• Exercise prompt:
Your response should consist solely of the records, written out exactly.

++++++++++

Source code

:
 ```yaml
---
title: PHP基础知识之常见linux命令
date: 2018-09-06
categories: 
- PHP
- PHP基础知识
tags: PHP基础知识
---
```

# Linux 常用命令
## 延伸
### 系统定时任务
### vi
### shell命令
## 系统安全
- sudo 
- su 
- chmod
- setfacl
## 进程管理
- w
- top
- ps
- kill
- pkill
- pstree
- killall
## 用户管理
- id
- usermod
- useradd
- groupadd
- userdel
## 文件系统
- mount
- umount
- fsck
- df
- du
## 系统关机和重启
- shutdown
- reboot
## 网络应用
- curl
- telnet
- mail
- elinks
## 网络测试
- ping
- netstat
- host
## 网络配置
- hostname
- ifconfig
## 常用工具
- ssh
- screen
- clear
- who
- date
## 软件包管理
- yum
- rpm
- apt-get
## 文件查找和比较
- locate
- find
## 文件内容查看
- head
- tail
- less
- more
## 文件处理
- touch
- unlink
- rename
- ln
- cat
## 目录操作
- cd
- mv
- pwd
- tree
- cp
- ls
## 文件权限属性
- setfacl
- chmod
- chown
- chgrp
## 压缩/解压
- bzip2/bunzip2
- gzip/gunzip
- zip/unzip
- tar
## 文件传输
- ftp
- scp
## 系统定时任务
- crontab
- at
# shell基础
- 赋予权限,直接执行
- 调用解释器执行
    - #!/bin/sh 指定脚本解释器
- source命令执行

++++++++++

• Written solution:
Source code

:
 ```yaml
---
title: PHP基础知识之常见linux命令
date: 2018-09-06
categories: 
- PHP
- PHP基础知识
tags: PHP基础知识
---
```

# Linux 常用命令
## 延伸
### 系统定时任务
### vi
### shell命令
## 系统安全
- sudo 
- su 
- chmod
- setfacl
## 进程管理
- w
- top
- ps
- kill
- pkill
- pstree
- killall
## 用户管理
- id
- usermod
- useradd
- groupadd
- userdel
## 文件系统
- mount
- umount
- fsck
- df
- du
## 系统关机和重启
- shutdown
- reboot
## 网络应用
- curl
- telnet
- mail
- elinks
## 网络测试
- ping
- netstat
- host
## 网络配置
- hostname
- ifconfig
## 常用工具
- ssh
- screen
- clear
- who
- date
## 软件包管理
- yum
- rpm
- apt-get
## 文件查找和比较
- locate
- find
## 文件内容查看
- head
- tail
- less
- more
## 文件处理
- touch
- unlink
- rename
- ln
- cat
## 目录操作
- cd
- mv
- pwd
- tree
- cp
- ls
## 文件权限属性
- setfacl
- chmod
- chown
- chgrp
## 压缩/解压
- bzip2/bunzip2
- gzip/gunzip
- zip/unzip
- tar
## 文件传输
- ftp
- scp
## 系统定时任务
- crontab
- at
# shell基础
- 赋予权限,直接执行
- 调用解释器执行
    - #!/bin/sh 指定脚本解释器
- source命令执行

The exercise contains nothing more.